The picture opens with a botched hit circa 1950s Manhattan after an acrimonious falling out between both men, only to statically flash back to their early years as New York Italian immigrants who, as members of the Luciano crime syndicate, eschewed prohibition-era bans to run a successful booze business. The pair are staples at The Alto Knights Social Club, a Little Italy front for bootlegging and organized crime.
But their adolescent and young adult friendship frays after Vito, who disappears to Italy in the 1940s to evade the law, returns to New York claiming Frank has pulled a fast one on their profits. Vito, a ruthless and power hungry gangster, is the temperamental opposite of refined Frank, himself a diplomatic and politically connected power broker. After Vito unsuccessfully hires an inept henchman to take Frank out, the story sets up what promises an epic showdown.

Not so fast. As Frank moves away from Vito by refusing to run hard drugs, Vito becomes aggressive and violent—yet dramatically, there’s little meat on this bone. This plods along for a good hour, their relationship deteriorating after Frank, at the urging of his wife, Bobbie (Debra Messing, wasted), decides to retire from the racket. Adding insult to injury, he also testifies in front of the Senate’s Kefauver Committee hearing (in real life TV cameras only filmed his hands), putting Vito at ill-ease that he might be in the feds’ pocket. Meanwhile, Vito gets married to (and promptly bilks) tough nightclub proprietor Anna (Kathrine Narducci).
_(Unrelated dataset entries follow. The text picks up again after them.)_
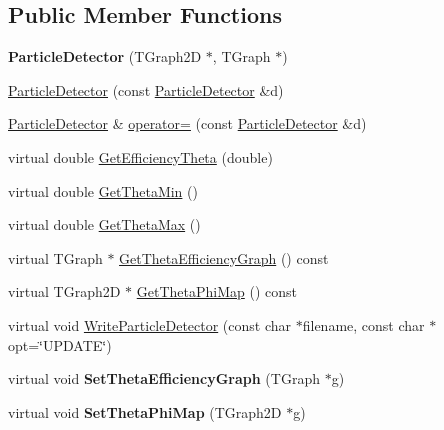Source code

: \subsection*{Public Member Functions}
\begin{DoxyCompactItemize}
\item 
\hypertarget{classParticleDetector_a13be1b713dc004d1a739306bb7094f19}{{\bfseries Particle\-Detector} (T\-Graph2\-D $\ast$, T\-Graph $\ast$)}\label{classParticleDetector_a13be1b713dc004d1a739306bb7094f19}

\item 
\hyperlink{classParticleDetector_ae4e67f0c8345fdc41aae3773b7207c32}{Particle\-Detector} (const \hyperlink{classParticleDetector}{Particle\-Detector} \&d)
\item 
\hyperlink{classParticleDetector}{Particle\-Detector} \& \hyperlink{classParticleDetector_aa0f3176c3ce050c7922631d14e4917b4}{operator=} (const \hyperlink{classParticleDetector}{Particle\-Detector} \&d)
\item 
virtual double \hyperlink{classParticleDetector_aaa0f7a2570187065fa058686fc5a8d47}{Get\-Efficiency\-Theta} (double)
\item 
virtual double \hyperlink{classParticleDetector_a67d7e51f3c565dd6cff3ff0225bd6572}{Get\-Theta\-Min} ()
\item 
virtual double \hyperlink{classParticleDetector_ad0380f4df4bbbaf307b4b475b337dd5b}{Get\-Theta\-Max} ()
\item 
virtual T\-Graph $\ast$ \hyperlink{classParticleDetector_ac5a51358fe30bfcef1a48da8930da4ea}{Get\-Theta\-Efficiency\-Graph} () const 
\item 
virtual T\-Graph2\-D $\ast$ \hyperlink{classParticleDetector_aa5bc9115da65668ec8a2027f79dd0902}{Get\-Theta\-Phi\-Map} () const 
\item 
virtual void \hyperlink{classParticleDetector_a8f27064544d26812431e508fefdf4945}{Write\-Particle\-Detector} (const char $\ast$filename, const char $\ast$opt=\char`\"{}U\-P\-D\-A\-T\-E\char`\"{})
\item 
\hypertarget{classParticleDetector_a584af6669661283d25ce0037d665fa55}{virtual void {\bfseries Set\-Theta\-Efficiency\-Graph} (T\-Graph $\ast$g)}\label{classParticleDetector_a584af6669661283d25ce0037d665fa55}

\item 
\hypertarget{classParticleDetector_a4db10eaa6c269a84041ac9c59f8cd39c}{virtual void {\bfseries Set\-Theta\-Phi\-Map} (T\-Graph2\-D $\ast$g)}\label{classParticleDetector_a4db10eaa6c269a84041ac9c59f8cd39c}

\end{DoxyCompactItemize}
This is almost all rudimentarily told; dutiful even. The second half picks up slight momentum in an extended sequence during the gathering known as the Apalachin Meeting, a 1957 summit of mob leaders in upstate New York which yielded scores of arrests to become a major turning point in the government’s understanding of organized crime’s expansive reach. While not on record, the movie suggests Costello snitched to law while saving himself (amusingly making multiple coffee stops en route and even lollygagging at an apple orchard to be coincidentally tardy). Proficient as this sequence may be, the movie then directly lapses back into obligatory falling action that finds both men, years on, face-to-face in a prison cell.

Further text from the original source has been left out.